*Task directions:*
From the records below, please repeat exactly the line that has "The SturtUp company", the line that has "1. Create and", and every line between them, and nothing else.

Saved entries
____________________
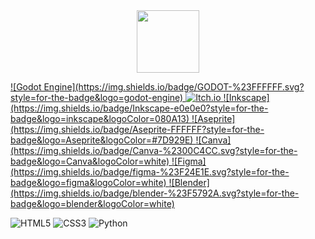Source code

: <div id="header" align="center">
  <img src="https://media.giphy.com/media/ly3tQYHmXMsCI/giphy.gif" width="100"/>
</div>
<p>
<a href="https://godotengine.org/">  
![Godot Engine](https://img.shields.io/badge/GODOT-%23FFFFFF.svg?style=for-the-badge&logo=godot-engine)
</a>  
<a href="https://leon-dev.itch.io/">
  <img src="https://img.shields.io/badge/Itch-%23FF0B34.svg?style=for-the-badge&logo=Itch.io&logoColor=white" alt="Itch.io">
</a>
<a href="https://inkscape.org/">
![Inkscape](https://img.shields.io/badge/Inkscape-e0e0e0?style=for-the-badge&logo=inkscape&logoColor=080A13)
</a>
<a href="https://aseprite.org/">
![Aseprite](https://img.shields.io/badge/Aseprite-FFFFFF?style=for-the-badge&logo=Aseprite&logoColor=#7D929E)
</a>
<a href="https://aseprite.org/">
![Canva](https://img.shields.io/badge/Canva-%2300C4CC.svg?style=for-the-badge&logo=Canva&logoColor=white)
</a>
<a href="https://www.figma.com/">
![Figma](https://img.shields.io/badge/figma-%23F24E1E.svg?style=for-the-badge&logo=figma&logoColor=white)
</a>
<a href="https://www.blender.org/">
![Blender](https://img.shields.io/badge/blender-%23F5792A.svg?style=for-the-badge&logo=blender&logoColor=white)
</a>

![HTML5](https://img.shields.io/badge/html5-%23E34F26.svg?style=for-the-badge&logo=html5&logoColor=white)
![CSS3](https://img.shields.io/badge/css3-%231572B6.svg?style=for-the-badge&logo=css3&logoColor=white)
![Python](https://img.shields.io/badge/python-3670A0?style=for-the-badge&logo=python&logoColor=ffdd54)
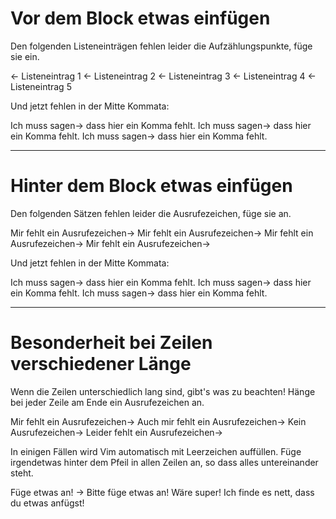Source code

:# Vor dem Block etwas einfügen

Den folgenden Listeneinträgen fehlen leider die Aufzählungspunkte, füge sie
ein. 

← Listeneintrag 1
← Listeneintrag 2
← Listeneintrag 3
← Listeneintrag 4
← Listeneintrag 5

Und jetzt fehlen in der Mitte Kommata: 

Ich muss sagen→ dass hier ein Komma fehlt.
Ich muss sagen→ dass hier ein Komma fehlt.
Ich muss sagen→ dass hier ein Komma fehlt.

-------------------------------------------------------------------------------
# Hinter dem Block etwas einfügen

Den folgenden Sätzen fehlen leider die Ausrufezeichen, füge sie an.


Mir fehlt ein Ausrufezeichen→
Mir fehlt ein Ausrufezeichen→
Mir fehlt ein Ausrufezeichen→
Mir fehlt ein Ausrufezeichen→

Und jetzt fehlen in der Mitte Kommata: 

Ich muss sagen→ dass hier ein Komma fehlt.
Ich muss sagen→ dass hier ein Komma fehlt.
Ich muss sagen→ dass hier ein Komma fehlt.

-------------------------------------------------------------------------------
# Besonderheit bei Zeilen verschiedener Länge

Wenn die Zeilen unterschiedlich lang sind, gibt's was zu beachten! Hänge bei
jeder Zeile am Ende ein Ausrufezeichen an.


Mir fehlt ein Ausrufezeichen→
Auch mir fehlt ein Ausrufezeichen→
Kein Ausrufezeichen→
Leider fehlt ein Ausrufezeichen→

In einigen Fällen wird Vim automatisch mit Leerzeichen auffüllen. Füge
irgendetwas hinter dem Pfeil in allen Zeilen an, so dass alles untereinander
steht. 

Füge etwas an!                          →
Bitte füge etwas an!
Wäre super!
Ich finde es nett, dass du etwas anfügst!
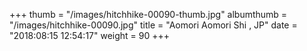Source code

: +++
thumb = "/images/hitchhike-00090-thumb.jpg"
albumthumb = "/images/hitchhike-00090.jpg"
title = "Aomori Aomori Shi , JP"
date = "2018:08:15 12:54:17"
weight = 90
+++

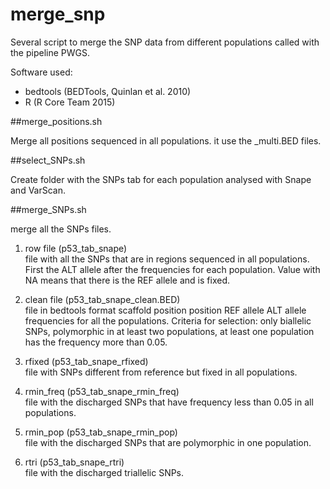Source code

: merge_snp
==============

Several script to merge the SNP data from different populations called with the pipeline PWGS.

Software used:

- bedtools (BEDTools, Quinlan et al. 2010)
- R (R Core Team 2015)


##merge_positions.sh  

Merge all positions sequenced in all populations. it use the _multi.BED files.


##select_SNPs.sh  

Create folder with the SNPs tab for each population analysed with Snape and VarScan.


##merge_SNPs.sh  

merge all the SNPs files.

1. row file (p53_tab_snape)  
file with all the SNPs that are in regions sequenced in all populations. First the ALT allele after the frequencies for each population. Value with NA means that there is the REF allele and is fixed.

2. clean file (p53_tab_snape_clean.BED)  
file in bedtools format scaffold position position REF allele ALT allele frequencies for all the populations. Criteria for selection: only biallelic SNPs, polymorphic in at least two populations, at least one population has the frequency more than 0.05.

3. rfixed (p53_tab_snape_rfixed)  
file with SNPs different from reference but fixed in all populations.

4. rmin_freq (p53_tab_snape_rmin_freq)  
file with the discharged SNPs that have frequency less than 0.05 in all populations.

5. rmin_pop (p53_tab_snape_rmin_pop)  
file with the discharged SNPs that are polymorphic in one population.

6. rtri (p53_tab_snape_rtri)  
file with the discharged triallelic SNPs.




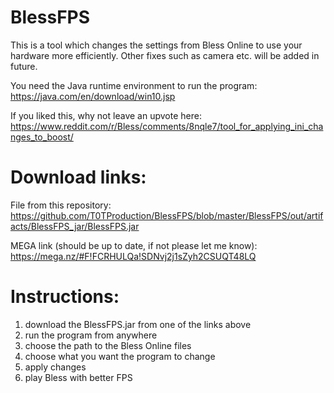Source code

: # BlessFPS
This is a tool which changes the settings from Bless Online to use your hardware more efficiently. Other fixes such as camera etc. will be added in future.

You need the Java runtime environment to run the program: https://java.com/en/download/win10.jsp

If you liked this, why not leave an upvote here: https://www.reddit.com/r/Bless/comments/8nqle7/tool_for_applying_ini_changes_to_boost/

# Download links:

File from this repository: https://github.com/T0TProduction/BlessFPS/blob/master/BlessFPS/out/artifacts/BlessFPS_jar/BlessFPS.jar

MEGA link (should be up to date, if not please let me know): https://mega.nz/#F!FCRHULQa!SDNvj2j1sZyh2CSUQT48LQ

# Instructions:

1. download the BlessFPS.jar from one of the links above
2. run the program from anywhere
3. choose the path to the Bless Online files
4. choose what you want the program to change
5. apply changes
6. play Bless with better FPS
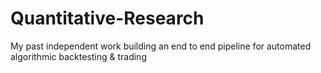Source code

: # Quantitative-Research
My past independent work building an end to end pipeline for automated algorithmic backtesting &amp; trading
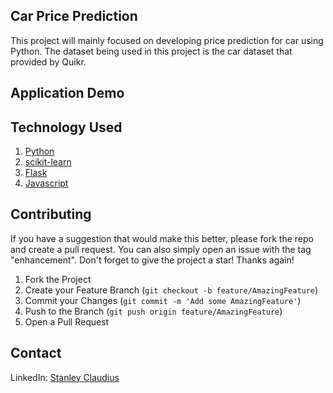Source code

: ## Car Price Prediction
This project will mainly focused on developing price prediction for car using Python. The dataset being used in this project is the car dataset that provided by Quikr.

## Application Demo

## Technology Used
1. [Python](https://www.python.org/)
2. [scikit-learn](https://scikit-learn.org/stable/index.html)
3. [Flask](https://flask.palletsprojects.com/en/2.2.x/)
4. [Javascript](https://www.javascript.com/)

## Contributing
If you have a suggestion that would make this better, please fork the repo and create a pull request. You can also simply open an issue with the tag "enhancement".
Don't forget to give the project a star! Thanks again!

1. Fork the Project
2. Create your Feature Branch (`git checkout -b feature/AmazingFeature`)
3. Commit your Changes (`git commit -m 'Add some AmazingFeature'`)
4. Push to the Branch (`git push origin feature/AmazingFeature`)
5. Open a Pull Request

## Contact
LinkedIn: [Stanley Claudius](https://www.linkedin.com/in/stanley-claudius-4560b21b7)
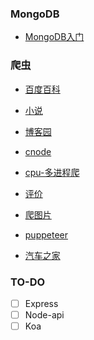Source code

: ### MongoDB

 - [MongoDB入门]('MongoDB/index.md')

### 爬虫

- [百度百科]('spider/baike/app.js')

- [小说]('spider/book/app.js')

- [博客园]('spider/cnblog/app.js')

- [cnode]('spider/cnode/app.js')

- [cpu-多进程爬]('spider/cpus-download/index.md')

- [评价]('spider/evaluation/app.js')

- [爬图片]('spider/pic/app.js')

- [puppeteer]('spider/pic/app.js')

- [汽车之家]('spider/pic/app.js')

### TO-DO
- [ ] Express
- [ ] Node-api
- [ ] Koa
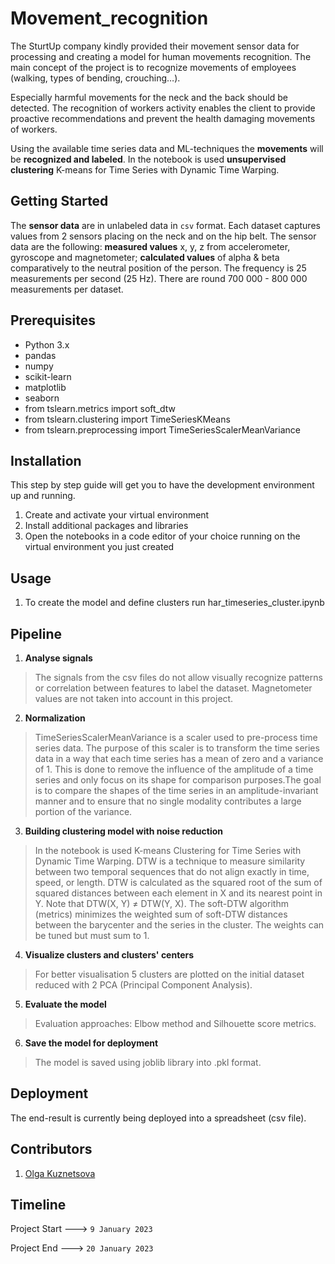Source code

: # Movement_recognition
The SturtUp company kindly provided their movement sensor data for processing and creating a model for human movements recognition. The main concept of the project is to recognize movements of employees (walking, types of bending, crouching…). 

Especially harmful movements for the neck and the back should be detected. The recognition of workers activity enables the client to provide proactive recommendations and prevent the health damaging movements of workers. 

Using the available time series data and ML-techniques the **movements** will be **recognized and labeled**. In the notebook is used **unsupervised clustering** K-means for Time Series with Dynamic Time Warping.

## Getting Started

The **sensor data** are in unlabeled data in `csv` format. Each dataset captures values from 2 sensors placing on the neck and on the hip belt. 
The sensor data are the following: 
**measured values** x, y, z from accelerometer, gyroscope and magnetometer;
**calculated values** of alpha & beta comparatively to the neutral position of the person.
The frequency is 25 measurements per second (25 Hz). There are round 700 000 - 800 000 measurements per dataset. 

## Prerequisites
* Python 3.x 
* pandas
* numpy
* scikit-learn 
* matplotlib
* seaborn
* from tslearn.metrics import soft_dtw
* from tslearn.clustering import TimeSeriesKMeans
* from tslearn.preprocessing import TimeSeriesScalerMeanVariance

## Installation

This step by step guide will get you to have the development environment up and running.

1. Create and activate your virtual environment
2. Install additional packages and libraries
3. Open the notebooks in a code editor of your choice running on the virtual environment you just created

## Usage

1. To create the model and define clusters run har_timeseries_cluster.ipynb 

## Pipeline

1. **Analyse signals**
> The signals from the csv files do not allow visually recognize patterns or correlation between features to label the dataset. Magnetometer values are not taken into account in this project.

2. **Normalization**
> TimeSeriesScalerMeanVariance is a scaler used to pre-process time series data. The purpose of this scaler is to transform the time series data in a way that each time series has a mean of zero and a variance of 1. This is done to remove the influence of the amplitude of a time series and only focus on its shape for comparison purposes.The goal is to compare the shapes of the time series in an amplitude-invariant manner and to ensure that no single modality contributes a large portion of the variance.    

3. **Building clustering model with noise reduction**
> In the notebook is used K-means Clustering for Time Series with Dynamic Time Warping. DTW is a technique to measure similarity between two temporal sequences that do not align exactly in time, speed, or length. DTW is calculated as the squared root of the sum of squared distances between each element in X and its nearest point in Y. Note that DTW(X, Y) ≠ DTW(Y, X). The soft-DTW algorithm (metrics) minimizes the weighted sum of soft-DTW distances between the barycenter and the series in the cluster. The weights can be tuned but must sum to 1.

4. **Visualize clusters and clusters' centers**
> For better visualisation 5 clusters are plotted on the initial dataset reduced with 2 PCA (Principal Component Analysis).   

5. **Evaluate the model**
> Evaluation approaches: Elbow method and Silhouette score metrics.

6. **Save the model for deployment**
> The model is saved using joblib library into .pkl format.

## Deployment

The end-result is currently being deployed into a spreadsheet (csv file).

## Contributors

1. [Olga Kuznetsova](https://github.com/OKquark) 


## Timeline

Project Start ---> `9 January 2023`  

Project End ---> `20 January 2023`
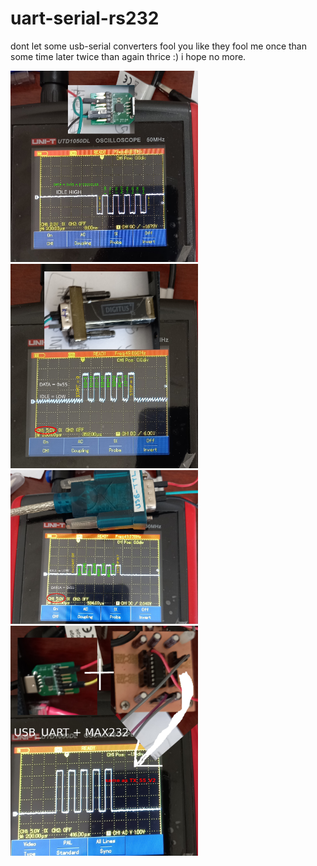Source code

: # uart-serial-rs232
dont let some usb-serial converters fool you like they fool me once than some time later twice than again thrice :) i hope no more.  

<img src="waveforms/TX_55_V1.jpg" width="300"> 
<img src="waveforms/TX_55_V2.jpg" width="300"> 
<img src="waveforms/TX_55_V3.jpg" width="300"> 
<img src="waveforms/TX_55_V4.jpg" width="300"> 
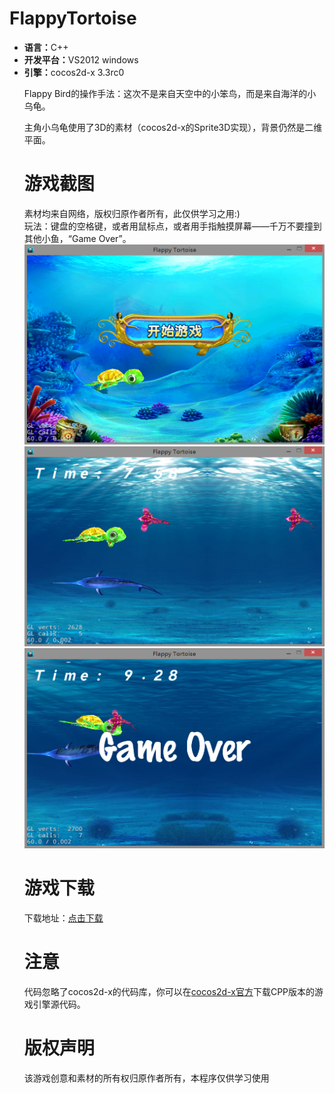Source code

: FlappyTortoise
=========
<ul>
  <li><b>语言：</b>C++</li>
  <li><b>开发平台：</b>VS2012  windows</li>
  <li><b>引擎：</b>cocos2d-x 3.3rc0</li>

<p>Flappy Bird的操作手法：这次不是来自天空中的小笨鸟，而是来自海洋的小乌龟。</p>

<p>主角小乌龟使用了3D的素材（cocos2d-x的Sprite3D实现），背景仍然是二维平面。</p>


游戏截图
=================
素材均来自网络，版权归原作者所有，此仅供学习之用:)<br/>
玩法：键盘的空格键，或者用鼠标点，或者用手指触摸屏幕——千万不要撞到其他小鱼，“Game Over”。<br/>
<img src="FlappyTortoise1_StartMenu.png" width="480" height="320"/><br/>
<img src="FlappyTortoise2_GameScene.png" width="480" height="320"/><br/>
<img src="FlappyTortoise3_GameOver.png" width="480" height="320"/><br/>

游戏下载
=================
下载地址：<a href="FlappyTortoise-debug.apk">点击下载</a><br/>

注意
=================
代码忽略了cocos2d-x的代码库，你可以在<a href="http://cn.cocos2d-x.org/download">cocos2d-x官方</a>下载CPP版本的游戏引擎源代码。


版权声明
=================
该游戏创意和素材的所有权归原作者所有，本程序仅供学习使用

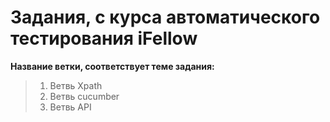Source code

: # Задания, с курса автоматического тестирования iFellow


__Название ветки, соответствует теме задания:__
>1. Ветвь Xpath
>2. Ветвь cucumber
>3. Ветвь API

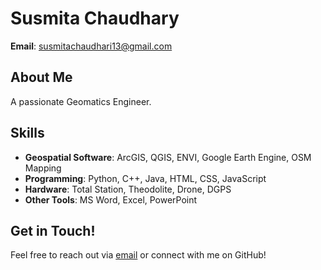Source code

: # Susmita Chaudhary

**Email**: [susmitachaudhari13@gmail.com](mailto:susmitachaudhari13@gmail.com)  

## About Me

A passionate Geomatics Engineer.


## Skills

- **Geospatial Software**: ArcGIS, QGIS, ENVI, Google Earth Engine, OSM Mapping  
- **Programming**: Python, C++, Java, HTML, CSS, JavaScript  
- **Hardware**: Total Station, Theodolite, Drone, DGPS  
- **Other Tools**: MS Word, Excel, PowerPoint

## Get in Touch!

Feel free to reach out via [email](mailto:susmitachaudhari13@gmail.com) or connect with me on GitHub!
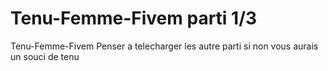 # Tenu-Femme-Fivem parti 1/3
Tenu-Femme-Fivem
Penser a telecharger les autre parti si non vous aurais un souci de tenu
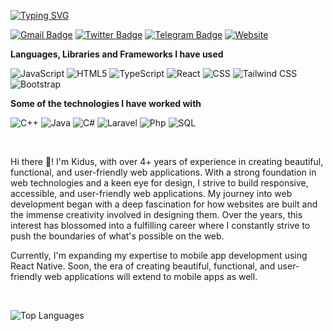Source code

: <!-- ### Hi there 👋 -->
[![Typing SVG](https://readme-typing-svg.herokuapp.com?font=Architects+Daughter&color=7AF79A&size=30&lines=Hello!+It's+Kidus!;I'm+a+Front+end+Developer)](https://kidush.dev)

[![Gmail Badge](https://img.shields.io/badge/-Gmail-c14438?style=flat-square&logo=Gmail&logoColor=white&link=mailto:shuklaraghav321.com)](mailto:kidushh29@gmail.com) [![Twitter Badge](https://img.shields.io/badge/-Twitter-3b5998?style=flat-square&labelColor=3b5998&logo=twitter&logoColor=white&link=https://twitter.com/kidus_29/)](https://twitter.com/kidus_29) [![Telegram Badge](https://img.shields.io/badge/-Telegram-05eaf2?style=flat-square&labelColor=05eaf2&logo=Telegram&logoColor=black&color=black&link=https://t.me/Kid_uss/)](https://t.me/Kid_uss)
 [![Website](https://img.shields.io/badge/-Website-black.svg?style=flat-square&logo=google-chrome&logoColor=700E01&colorB=FFBF00)](https://kiduswebsdev.web.app)


**Languages, Libraries and Frameworks I have used**


![JavaScript](https://img.shields.io/badge/-JavaScript-000000?style=flat&logo=javascript)
![HTML5](https://img.shields.io/badge/-HTML5-000000?style=flat&logo=HTML5)
![TypeScript](https://img.shields.io/badge/-TypeScript-000000?style=flat&logo=typescript&logoColor=007ACC)
![React](https://img.shields.io/badge/-React-000000?style=flat&logo=React)
![CSS](https://img.shields.io/badge/-CSS-000000?style=flat&logo=CSS3)
![Tailwind CSS](https://img.shields.io/badge/-Tailwind-000000?style=flat&logo=tailwindcss)
![Bootstrap](https://img.shields.io/badge/-Bootstrap-000000?style=flat&logo=bootstrap)

**Some of the technologies I have worked with**

![C++](https://img.shields.io/badge/-C++-000000?style=flat&logo=C%2B%2B&logoColor=00599C)
![Java](https://img.shields.io/badge/-Java-000000?style=flat&logo=java)
![C#](https://img.shields.io/badge/-CSharp-000000?style=flat&logo=csharp)
![Laravel](https://img.shields.io/badge/-Laravel-000000?style=flat&logo=laravel)
![Php](https://img.shields.io/badge/-PHP-000000?style=flat&logo=php)
![SQL](https://img.shields.io/badge/-SQL-000000?style=flat&logo=MySQL)

<br />

Hi there 👋! I'm Kidus, with over 4+ years of experience in creating beautiful, functional, and user-friendly web applications. With a strong foundation in web technologies and a keen eye for design, I strive to build responsive, accessible, and user-friendly web applications. My journey into web development began with a deep fascination for how websites are built and the immense creativity involved in designing them. Over the years, this interest has blossomed into a fulfilling career where I constantly strive to push the boundaries of what's possible on the web.

Currently, I'm expanding my expertise to mobile app development using React Native. Soon, the era of creating beautiful, functional, and user-friendly web applications will extend to mobile apps as well.

<br />

![Top Languages](https://github-readme-stats.vercel.app/api/top-langs/?username=kid-us&layout=compact&hide=c,python,shell,php,assembly,blade&theme=radical)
____________________
*Solution to this task:*
The SturtUp company kindly provided their movement sensor data for processing and creating a model for human movements recognition. The main concept of the project is to recognize movements of employees (walking, types of bending, crouching…). 

Especially harmful movements for the neck and the back should be detected. The recognition of workers activity enables the client to provide proactive recommendations and prevent the health damaging movements of workers. 

Using the available time series data and ML-techniques the **movements** will be **recognized and labeled**. In the notebook is used **unsupervised clustering** K-means for Time Series with Dynamic Time Warping.

## Getting Started

The **sensor data** are in unlabeled data in `csv` format. Each dataset captures values from 2 sensors placing on the neck and on the hip belt. 
The sensor data are the following: 
**measured values** x, y, z from accelerometer, gyroscope and magnetometer;
**calculated values** of alpha & beta comparatively to the neutral position of the person.
The frequency is 25 measurements per second (25 Hz). There are round 700 000 - 800 000 measurements per dataset. 

## Prerequisites
* Python 3.x 
* pandas
* numpy
* scikit-learn 
* matplotlib
* seaborn
* from tslearn.metrics import soft_dtw
* from tslearn.clustering import TimeSeriesKMeans
* from tslearn.preprocessing import TimeSeriesScalerMeanVariance

## Installation

This step by step guide will get you to have the development environment up and running.

1. Create and activate your virtual environment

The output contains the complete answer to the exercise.